Computing p-value vs. constructing confidence interval from sample for proportions Let's say D is a Bernoulli distribution with parameter $\mu = 0.6$ and we want to test whether or not $\mu=0.5$. So,
Null hypothesis: $\mu = 0.5$
Alt hypothesis: $\mu \neq 0.5$.
Suppose we have a sample $X_1,\ldots, X_n \sim D$ for large $n$. Now, my understanding is there are two ways to do the hypothesis test. One approach is to assume the null hypothesis is correct and calculate the probability of seeing $\bar{X}_n$. If the null is correct, then we expect the distribution for the sample mean to be
$$N(0.5, (0.5*0.5)/n)$$
Then we can calculate the p-value. However, equivalently we can construct a confidence interval from our sample and reject the null hypothesis if 0.5 is not in our constructed range.
$$N(\hat{p}, \hat{p}(1-\hat{p})/n)$$
My confusion is, are these two methods really equivalent? Because the variance of the normal distribution would be smaller for the second approach, isn't it possible that you could reject the null hypothesis in the second approach, but fail to reject the null hypothesis in the first approach? Any intuitive explanation for why they are equivalent?
 A: 
My confusion is, are these two methods really equivalent?

No the methods are indeed not equivalent.
Note that there are also many different ways to construct the confidence intervals (and different ways to express hypothesis tests). The use of the parameter estimate $\hat{p}$ in the expression $N(\hat{p}, \hat{p}(1-\hat{p})/n)$ is a simplification and does not give an exact interval. The justification is that $\hat{p}(1-\hat{p})$ and $p(1-p)$ do not differ much when the sample size is large enough.
See more on the Wikipedia page about different ways to construct confidence intervals for the binomial proportion.

*

*The interval based on $N(\hat{p}, \hat{p}(1-\hat{p})/n)$ corresponds to the Wald interval. (the hypothesis test that corresponds to this interval is the Wald test)

*The expression $N(0.5, (0.5*0.5)/n)$ is more related to the Wilson score interval.

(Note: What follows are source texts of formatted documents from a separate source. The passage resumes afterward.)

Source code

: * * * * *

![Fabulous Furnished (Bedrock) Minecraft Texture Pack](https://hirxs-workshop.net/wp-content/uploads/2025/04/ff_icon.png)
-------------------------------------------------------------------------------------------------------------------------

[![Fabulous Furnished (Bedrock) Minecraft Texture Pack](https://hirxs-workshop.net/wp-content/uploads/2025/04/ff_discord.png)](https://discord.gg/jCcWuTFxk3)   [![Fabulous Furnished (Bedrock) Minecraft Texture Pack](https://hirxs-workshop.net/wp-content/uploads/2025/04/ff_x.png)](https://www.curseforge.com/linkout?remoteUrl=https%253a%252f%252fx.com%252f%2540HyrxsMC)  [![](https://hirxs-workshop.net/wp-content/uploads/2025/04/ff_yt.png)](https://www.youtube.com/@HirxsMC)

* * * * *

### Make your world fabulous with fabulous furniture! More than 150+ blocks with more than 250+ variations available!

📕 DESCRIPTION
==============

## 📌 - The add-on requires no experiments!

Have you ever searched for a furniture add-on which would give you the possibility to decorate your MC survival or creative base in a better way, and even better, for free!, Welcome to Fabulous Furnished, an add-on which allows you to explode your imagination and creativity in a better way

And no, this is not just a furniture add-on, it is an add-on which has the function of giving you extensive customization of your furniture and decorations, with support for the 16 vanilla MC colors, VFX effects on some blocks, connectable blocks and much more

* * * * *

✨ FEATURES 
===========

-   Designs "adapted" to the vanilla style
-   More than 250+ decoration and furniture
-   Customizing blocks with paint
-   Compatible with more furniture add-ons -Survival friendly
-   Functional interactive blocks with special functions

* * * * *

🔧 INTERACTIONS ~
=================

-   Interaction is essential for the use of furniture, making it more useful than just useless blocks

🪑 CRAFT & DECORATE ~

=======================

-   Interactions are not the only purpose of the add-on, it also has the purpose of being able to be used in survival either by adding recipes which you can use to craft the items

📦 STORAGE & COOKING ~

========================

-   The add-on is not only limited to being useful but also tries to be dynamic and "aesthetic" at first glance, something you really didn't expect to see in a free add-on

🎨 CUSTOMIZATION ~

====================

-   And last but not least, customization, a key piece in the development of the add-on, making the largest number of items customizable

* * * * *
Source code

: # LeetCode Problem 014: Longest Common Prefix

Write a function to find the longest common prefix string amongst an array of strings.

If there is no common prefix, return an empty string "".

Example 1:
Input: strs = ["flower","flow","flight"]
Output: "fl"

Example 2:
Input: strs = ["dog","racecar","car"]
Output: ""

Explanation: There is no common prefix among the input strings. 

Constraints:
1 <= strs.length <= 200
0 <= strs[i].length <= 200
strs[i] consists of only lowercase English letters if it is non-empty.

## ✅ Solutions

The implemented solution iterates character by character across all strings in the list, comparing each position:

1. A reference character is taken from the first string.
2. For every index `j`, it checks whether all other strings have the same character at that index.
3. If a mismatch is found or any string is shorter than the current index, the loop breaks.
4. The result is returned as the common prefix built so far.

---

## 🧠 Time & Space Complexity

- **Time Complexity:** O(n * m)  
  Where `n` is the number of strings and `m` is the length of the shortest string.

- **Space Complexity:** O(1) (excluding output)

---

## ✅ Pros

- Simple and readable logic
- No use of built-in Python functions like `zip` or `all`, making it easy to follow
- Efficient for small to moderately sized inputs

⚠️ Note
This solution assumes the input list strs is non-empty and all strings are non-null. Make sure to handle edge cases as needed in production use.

See also Confidence interval / p-value duality: don't they use different distributions? in which the examples in the answer by Demetri Pananos and in some of the comments relate to the binomial proportion.
A: A confidence interval based on normal approximation for the Bernoulli where $\hat p(1−\hat p)$ (by the way $\hat p=\bar X_n$) is plugged in for the variance estimator involves two approximations (one by the Central Limit Theorem, the other by variance estimation) and is therefore not equivalent to a test that does not involve variance estimation.
There are confidence intervals for the Bernoulli that don't estimate the variance either though, see https://en.wikipedia.org/wiki/Binomial_proportion_confidence_interval.
I believe that the Wilson score interval explained there will, by checking whether 0.5 is in it, give you a test equivalent to the one you discuss, i.e., with normal approximation but without estimating the variance (assuming that the test is two-sided).